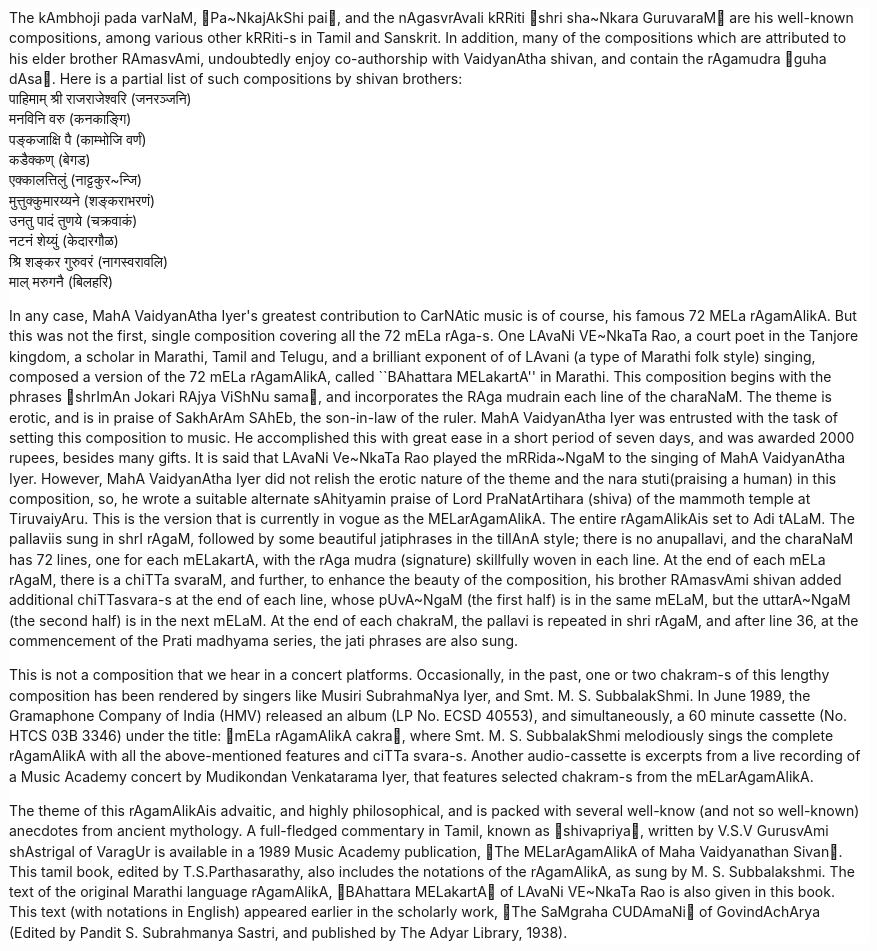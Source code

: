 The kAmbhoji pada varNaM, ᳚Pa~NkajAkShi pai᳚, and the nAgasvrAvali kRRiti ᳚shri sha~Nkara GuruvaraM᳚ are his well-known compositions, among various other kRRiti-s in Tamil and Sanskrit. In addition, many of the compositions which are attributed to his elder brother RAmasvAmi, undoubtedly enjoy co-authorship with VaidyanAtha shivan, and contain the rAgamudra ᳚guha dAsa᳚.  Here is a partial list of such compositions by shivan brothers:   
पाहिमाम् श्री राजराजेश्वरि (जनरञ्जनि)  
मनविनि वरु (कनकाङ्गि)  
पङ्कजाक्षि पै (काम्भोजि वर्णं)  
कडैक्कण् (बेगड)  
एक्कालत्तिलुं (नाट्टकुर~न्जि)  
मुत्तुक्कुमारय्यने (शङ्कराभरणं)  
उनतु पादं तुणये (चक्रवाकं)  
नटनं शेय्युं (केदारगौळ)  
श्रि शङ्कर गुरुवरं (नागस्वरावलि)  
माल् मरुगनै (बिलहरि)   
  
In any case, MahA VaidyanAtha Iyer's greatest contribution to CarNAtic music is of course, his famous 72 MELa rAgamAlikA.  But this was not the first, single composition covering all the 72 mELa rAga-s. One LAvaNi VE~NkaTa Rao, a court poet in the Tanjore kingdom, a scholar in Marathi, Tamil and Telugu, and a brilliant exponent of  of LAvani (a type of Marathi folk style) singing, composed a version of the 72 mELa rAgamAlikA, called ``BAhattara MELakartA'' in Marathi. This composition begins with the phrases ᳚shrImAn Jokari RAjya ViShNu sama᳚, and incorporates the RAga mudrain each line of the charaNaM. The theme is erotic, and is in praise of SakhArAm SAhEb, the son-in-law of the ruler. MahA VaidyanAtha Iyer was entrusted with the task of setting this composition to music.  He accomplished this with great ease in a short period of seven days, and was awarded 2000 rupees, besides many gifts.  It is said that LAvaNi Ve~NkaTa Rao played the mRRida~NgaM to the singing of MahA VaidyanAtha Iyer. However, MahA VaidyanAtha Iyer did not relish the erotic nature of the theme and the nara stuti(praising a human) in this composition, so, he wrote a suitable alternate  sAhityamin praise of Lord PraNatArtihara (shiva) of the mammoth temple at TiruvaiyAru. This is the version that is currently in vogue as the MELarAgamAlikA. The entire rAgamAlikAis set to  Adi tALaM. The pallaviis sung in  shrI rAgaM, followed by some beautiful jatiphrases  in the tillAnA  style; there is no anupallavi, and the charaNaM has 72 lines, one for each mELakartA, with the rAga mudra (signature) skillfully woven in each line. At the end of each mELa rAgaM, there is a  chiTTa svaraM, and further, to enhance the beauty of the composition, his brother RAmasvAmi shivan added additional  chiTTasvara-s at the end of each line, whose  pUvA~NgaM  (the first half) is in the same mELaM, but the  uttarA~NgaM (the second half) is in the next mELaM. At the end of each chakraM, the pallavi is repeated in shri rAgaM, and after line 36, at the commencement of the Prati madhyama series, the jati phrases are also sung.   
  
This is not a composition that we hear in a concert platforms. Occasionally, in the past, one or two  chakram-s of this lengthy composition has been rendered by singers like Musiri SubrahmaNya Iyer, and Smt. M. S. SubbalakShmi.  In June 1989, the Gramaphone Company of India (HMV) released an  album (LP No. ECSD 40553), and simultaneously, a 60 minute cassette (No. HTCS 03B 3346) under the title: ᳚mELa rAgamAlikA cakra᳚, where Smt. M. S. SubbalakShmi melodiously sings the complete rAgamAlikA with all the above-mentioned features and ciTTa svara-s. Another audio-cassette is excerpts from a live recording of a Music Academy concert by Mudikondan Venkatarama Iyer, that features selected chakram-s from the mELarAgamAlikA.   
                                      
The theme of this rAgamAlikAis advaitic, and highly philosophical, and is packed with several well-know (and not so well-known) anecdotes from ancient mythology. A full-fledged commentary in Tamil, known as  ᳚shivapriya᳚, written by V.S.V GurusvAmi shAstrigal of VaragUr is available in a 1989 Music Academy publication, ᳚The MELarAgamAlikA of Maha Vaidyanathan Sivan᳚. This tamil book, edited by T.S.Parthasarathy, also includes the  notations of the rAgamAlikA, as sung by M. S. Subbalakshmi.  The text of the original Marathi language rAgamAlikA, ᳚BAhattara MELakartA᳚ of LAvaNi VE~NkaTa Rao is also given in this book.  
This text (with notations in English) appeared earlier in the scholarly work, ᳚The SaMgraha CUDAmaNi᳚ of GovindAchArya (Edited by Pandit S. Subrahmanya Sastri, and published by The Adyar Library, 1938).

· · · · · · ·

WHAT IS REQUIRED
Only the final stretch of the entries above is needed: print exactly the lines from the line containing "The theme of" through the last one.

TASK SOLUTION
The theme of this rAgamAlikAis advaitic, and highly philosophical, and is packed with several well-know (and not so well-known) anecdotes from ancient mythology. A full-fledged commentary in Tamil, known as  ᳚shivapriya᳚, written by V.S.V GurusvAmi shAstrigal of VaragUr is available in a 1989 Music Academy publication, ᳚The MELarAgamAlikA of Maha Vaidyanathan Sivan᳚. This tamil book, edited by T.S.Parthasarathy, also includes the  notations of the rAgamAlikA, as sung by M. S. Subbalakshmi.  The text of the original Marathi language rAgamAlikA, ᳚BAhattara MELakartA᳚ of LAvaNi VE~NkaTa Rao is also given in this book.  
This text (with notations in English) appeared earlier in the scholarly work, ᳚The SaMgraha CUDAmaNi᳚ of GovindAchArya (Edited by Pandit S. Subrahmanya Sastri, and published by The Adyar Library, 1938).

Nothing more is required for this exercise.